By Christopher Busey

In Sheet Metal Workers International Association Local 18, 359 NLRB No. 121, the NLRB held that an employer’s unfair labor practice charge against a union should have been deferred to the grievance-arbitration procedure of the parties’ collective bargaining agreement. The result will come as somewhat of a surprise to those who have watched the Board and Acting General Counsel shrink the basis for Collyer deferral over the last few years. 

The employer, Everbrite LLC, filed a charge alleging the union’s refusal to bargain over a successor agreement in violation of Section 8(b)(3) of the Act. The agreement between the parties provided that the terms of the existing agreement would continue unless either side notified the other of its intent to bargain. The union claimed that the 2009 agreement should be extended for another year, while Everbrite argued that it alerted the local of its intent to bargain over a new contract. 

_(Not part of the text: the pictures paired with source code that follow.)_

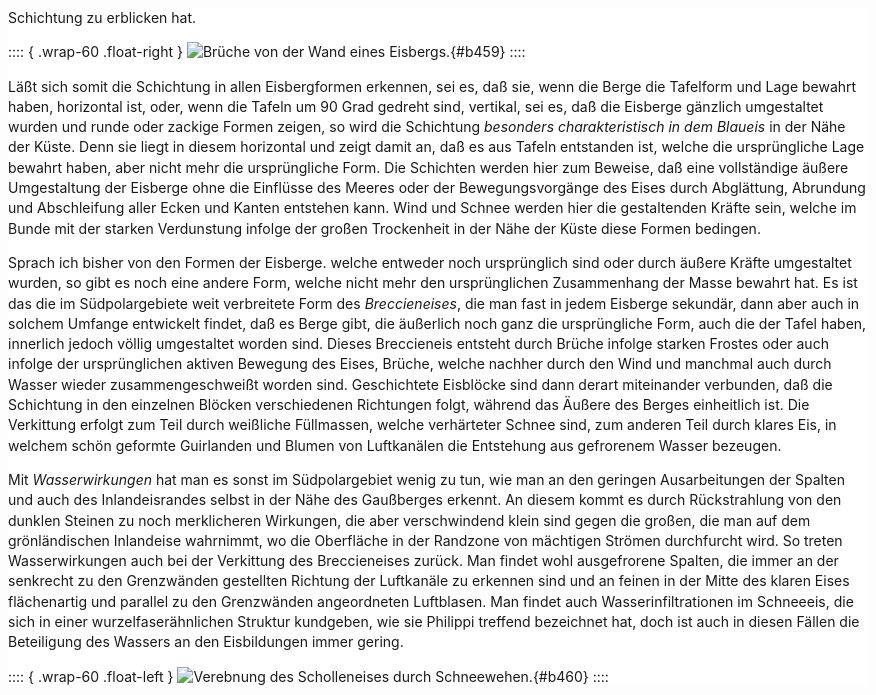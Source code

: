 Schichtung zu erblicken hat.

:::: { .wrap-60 .float-right }
![Brüche von der Wand eines Eisbergs.](Zum_Kontinent_des_eisigen_Suedens_459.jpg "Brüche von der Wand eines Eisbergs."){#b459}
::::

Läßt sich somit die Schichtung in allen Eisbergformen erkennen, sei es, daß sie,
wenn die Berge die Tafelform und Lage bewahrt haben, horizontal ist, oder, wenn
die Tafeln um 90 Grad gedreht sind, vertikal, sei es, daß die Eisberge gänzlich
umgestaltet wurden und runde oder zackige Formen zeigen, so wird die Schichtung
*besonders charakteristisch in dem Blaueis* in der Nähe der Küste. Denn sie liegt
in diesem horizontal und zeigt damit an, daß es aus Tafeln entstanden ist,
welche die ursprüngliche Lage bewahrt haben, aber nicht mehr die ursprüngliche
Form. Die Schichten werden hier zum Beweise, daß eine vollständige äußere
Umgestaltung der Eisberge ohne die Einflüsse des Meeres oder der
Bewegungsvorgänge des Eises durch Abglättung, Abrundung und Abschleifung aller
Ecken und Kanten entstehen kann. Wind und Schnee werden hier die gestaltenden
Kräfte sein, welche im Bunde mit der starken Verdunstung infolge der großen
Trockenheit in der Nähe der Küste diese Formen bedingen.

Sprach ich bisher von den Formen der Eisberge. welche entweder noch ursprünglich
sind oder durch äußere Kräfte umgestaltet wurden, so gibt es noch eine andere
Form, welche nicht mehr den ursprünglichen Zusammenhang der Masse bewahrt hat.
Es ist das die im Südpolargebiete weit verbreitete Form des *Breccieneises*, die
man fast in jedem Eisberge sekundär, dann aber auch in solchem Umfange
entwickelt findet, daß es Berge gibt, die äußerlich noch ganz die ursprüngliche
Form, auch die der Tafel haben, innerlich jedoch völlig umgestaltet worden sind.
Dieses Breccieneis entsteht durch Brüche infolge starken Frostes oder auch
infolge der ursprünglichen aktiven Bewegung des Eises, Brüche, welche nachher
durch den Wind und manchmal auch durch Wasser wieder zusammengeschweißt worden
sind. Geschichtete Eisblöcke sind dann derart miteinander verbunden, daß die
Schichtung in den einzelnen Blöcken verschiedenen Richtungen folgt, während das
Äußere des Berges einheitlich ist. Die Verkittung erfolgt zum Teil durch
weißliche Füllmassen, welche verhärteter Schnee sind, zum anderen Teil durch
klares Eis, in welchem schön geformte Guirlanden und Blumen von Luftkanälen die
Entstehung aus gefrorenem Wasser bezeugen.

Mit *Wasserwirkungen* hat man es sonst im Südpolargebiet wenig zu tun, wie man
an den geringen Ausarbeitungen der Spalten und auch des Inlandeisrandes selbst
in der Nähe des Gaußberges erkennt. An diesem kommt es durch Rückstrahlung von
den dunklen Steinen zu noch merklicheren Wirkungen, die aber verschwindend klein
sind gegen die großen, die man auf dem grönländischen Inlandeise wahrnimmt, wo
die Oberfläche in der Randzone von mächtigen Strömen durchfurcht wird. So treten
Wasserwirkungen auch bei der Verkittung des Breccieneises zurück. Man findet
wohl ausgefrorene Spalten, die immer an der senkrecht zu den Grenzwänden
gestellten Richtung der Luftkanäle zu erkennen sind und an feinen in der Mitte
des klaren Eises flächenartig und parallel zu den Grenzwänden angeordneten
Luftblasen. Man findet auch Wasserinfiltrationen im Schneeeis, die sich in einer
wurzelfaserähnlichen Struktur kundgeben, wie sie Philippi treffend bezeichnet
hat, doch ist auch in diesen Fällen die Beteiligung des Wassers an den
Eisbildungen immer gering.

:::: { .wrap-60 .float-left }
![Verebnung des Scholleneises durch Schneewehen.](Zum_Kontinent_des_eisigen_Suedens_460.jpg "Verebnung des Scholleneises durch Schneewehen."){#b460}
::::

The administrative law judge ruled on the merits of the charge and dismissed the union’s argument that it should have been deferred to arbitration under the existing contract. The judge reasoned that since the issue had been heard on its merits any deferral would cause undue delay.  Second, the union’s untimely argument on deferral — five days before the hearing — was further evidence that the union simply sought to delay the outcome of the proceedings. Finally, deferral was improper because the union’s conduct “constitute[d] a rejection of the principles of collective bargaining.”

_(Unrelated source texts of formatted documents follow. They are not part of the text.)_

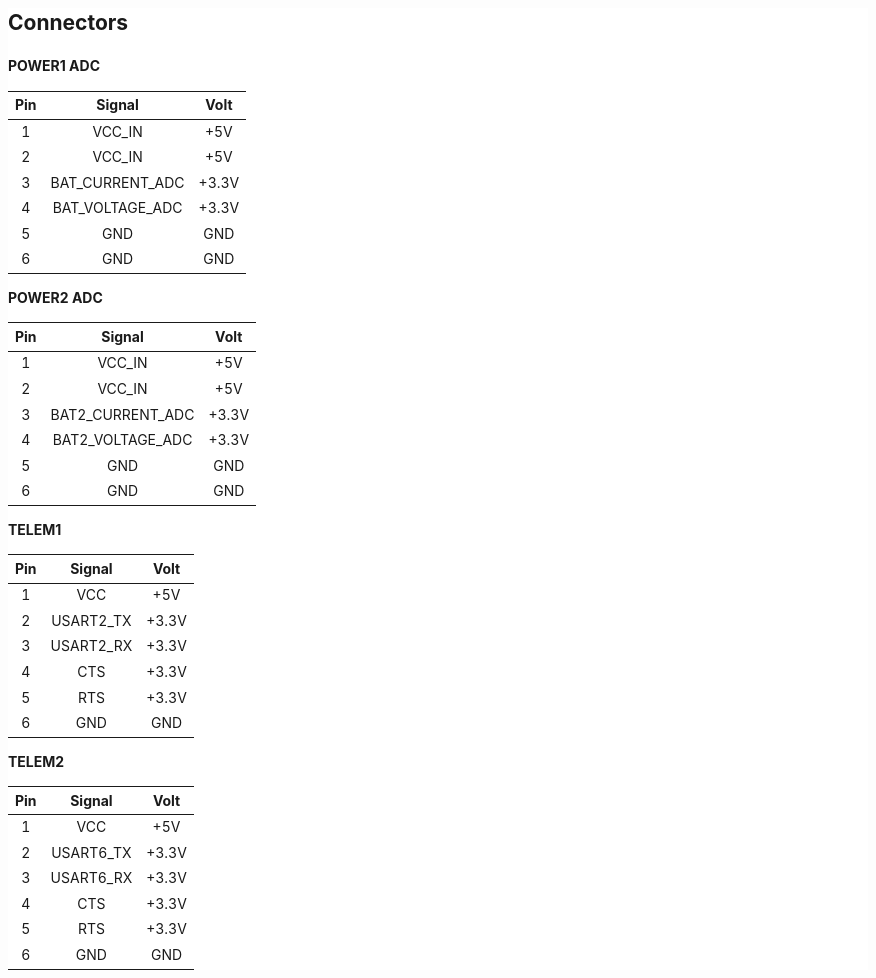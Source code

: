 
## Connectors

**POWER1 ADC**

| Pin  |     Signal      | Volt  |
| :--: | :-------------: | :---: |
|  1   |     VCC_IN      |  +5V  |
|  2   |     VCC_IN      |  +5V  |
|  3   | BAT_CURRENT_ADC | +3.3V |
|  4   | BAT_VOLTAGE_ADC | +3.3V |
|  5   |       GND       |  GND  |
|  6   |       GND       |  GND  |

**POWER2 ADC**

| Pin  |     Signal      | Volt  |
| :--: | :-------------: | :---: |
|  1   |     VCC_IN      |  +5V  |
|  2   |     VCC_IN      |  +5V  |
|  3   | BAT2_CURRENT_ADC | +3.3V |
|  4   | BAT2_VOLTAGE_ADC | +3.3V |
|  5   |       GND       |  GND  |
|  6   |       GND       |  GND  |

**TELEM1**

| Pin  | Signal  | Volt  |
| :--: | :-----: | :---: |
|  1   |   VCC   |  +5V  |
|  2   | USART2_TX | +3.3V |
|  3   | USART2_RX | +3.3V |
|  4   |   CTS   | +3.3V |
|  5   |   RTS   | +3.3V |
|  6   |   GND   |  GND  |

**TELEM2**

| Pin  | Signal  | Volt  |
| :--: | :-----: | :---: |
|  1   |   VCC   |  +5V  |
|  2   | USART6_TX | +3.3V |
|  3   | USART6_RX | +3.3V |
|  4   |   CTS   | +3.3V |
|  5   |   RTS   | +3.3V |
|  6   |   GND   |  GND  |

The Board rejected all of the ALJ’s reasons for refusing to defer the charge to arbitration. The delay from raising the issue of deferral was outweighed by a party’s right to raise an affirmative defense at any time, including at the hearing. The union also did not reject principles of collective bargaining. Instead, according to the Board, the union actually argued that the current agreement should remain in effect. Finally, the Board noted that the ALJ erred in addressing the merits of the charge before deciding on the threshold issue of deferral. Rather, the ALJ should have applied the well-established conditions for deferral:

[T]he parties’ dispute arises within the confines of a long and productive collective-bargaining relationship; there is no claim of animosity to employees’ exercise of Section 7 rights; the parties’ agreement provides for arbitration in a broad range of disputes; the parties’ arbitration clause clearly encompasses the dispute at issue; the party seeking deferral has asserted its willingness to utilize arbitration to resolve the dispute; and the dispute is well suited to resolution by arbitration.

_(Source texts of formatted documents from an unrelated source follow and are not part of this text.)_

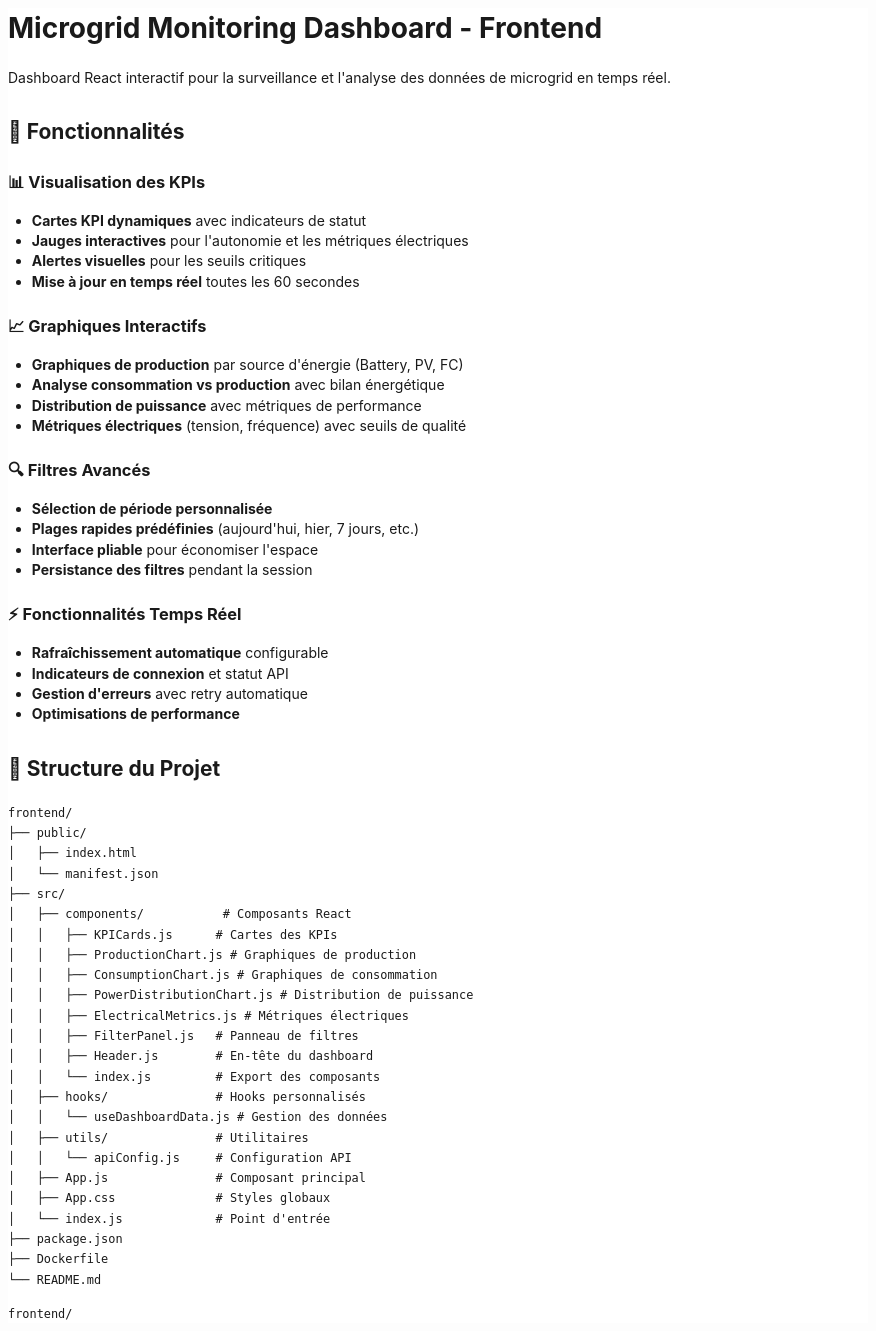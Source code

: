 # Microgrid Monitoring Dashboard - Frontend

Dashboard React interactif pour la surveillance et l'analyse des données de microgrid en temps réel.

## 🚀 Fonctionnalités

### 📊 Visualisation des KPIs
- **Cartes KPI dynamiques** avec indicateurs de statut
- **Jauges interactives** pour l'autonomie et les métriques électriques
- **Alertes visuelles** pour les seuils critiques
- **Mise à jour en temps réel** toutes les 60 secondes

### 📈 Graphiques Interactifs
- **Graphiques de production** par source d'énergie (Battery, PV, FC)
- **Analyse consommation vs production** avec bilan énergétique
- **Distribution de puissance** avec métriques de performance
- **Métriques électriques** (tension, fréquence) avec seuils de qualité

### 🔍 Filtres Avancés
- **Sélection de période personnalisée**
- **Plages rapides prédéfinies** (aujourd'hui, hier, 7 jours, etc.)
- **Interface pliable** pour économiser l'espace
- **Persistance des filtres** pendant la session

### ⚡ Fonctionnalités Temps Réel
- **Rafraîchissement automatique** configurable
- **Indicateurs de connexion** et statut API
- **Gestion d'erreurs** avec retry automatique
- **Optimisations de performance**

## 📁 Structure du Projet

```
frontend/
├── public/
│   ├── index.html
│   └── manifest.json
├── src/
│   ├── components/           # Composants React
│   │   ├── KPICards.js      # Cartes des KPIs
│   │   ├── ProductionChart.js # Graphiques de production
│   │   ├── ConsumptionChart.js # Graphiques de consommation
│   │   ├── PowerDistributionChart.js # Distribution de puissance
│   │   ├── ElectricalMetrics.js # Métriques électriques
│   │   ├── FilterPanel.js   # Panneau de filtres
│   │   ├── Header.js        # En-tête du dashboard
│   │   └── index.js         # Export des composants
│   ├── hooks/               # Hooks personnalisés
│   │   └── useDashboardData.js # Gestion des données
│   ├── utils/               # Utilitaires
│   │   └── apiConfig.js     # Configuration API
│   ├── App.js               # Composant principal
│   ├── App.css              # Styles globaux
│   └── index.js             # Point d'entrée
├── package.json
├── Dockerfile
└── README.md
```
```
frontend/
```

Those conditions, laid out in decisions such as United Technologies Corp., 268 NLRB 557 (1984) and Collyer Insulated Wire, 192 NLRB 837 (1971), remain the standard for questions of deferral. The Board found that all of the conditions were satisfied here.

The silver lining of this case for employers is that the Board has reaffirmed that the question of Collyer deferral must be decided before proceeding to the merits of an unfair labor practice charge. Given the recent history of the Regions (and the Acting General Counsel) on this subject, however, we remain skeptical that this will lead to a more robust practice of deferral.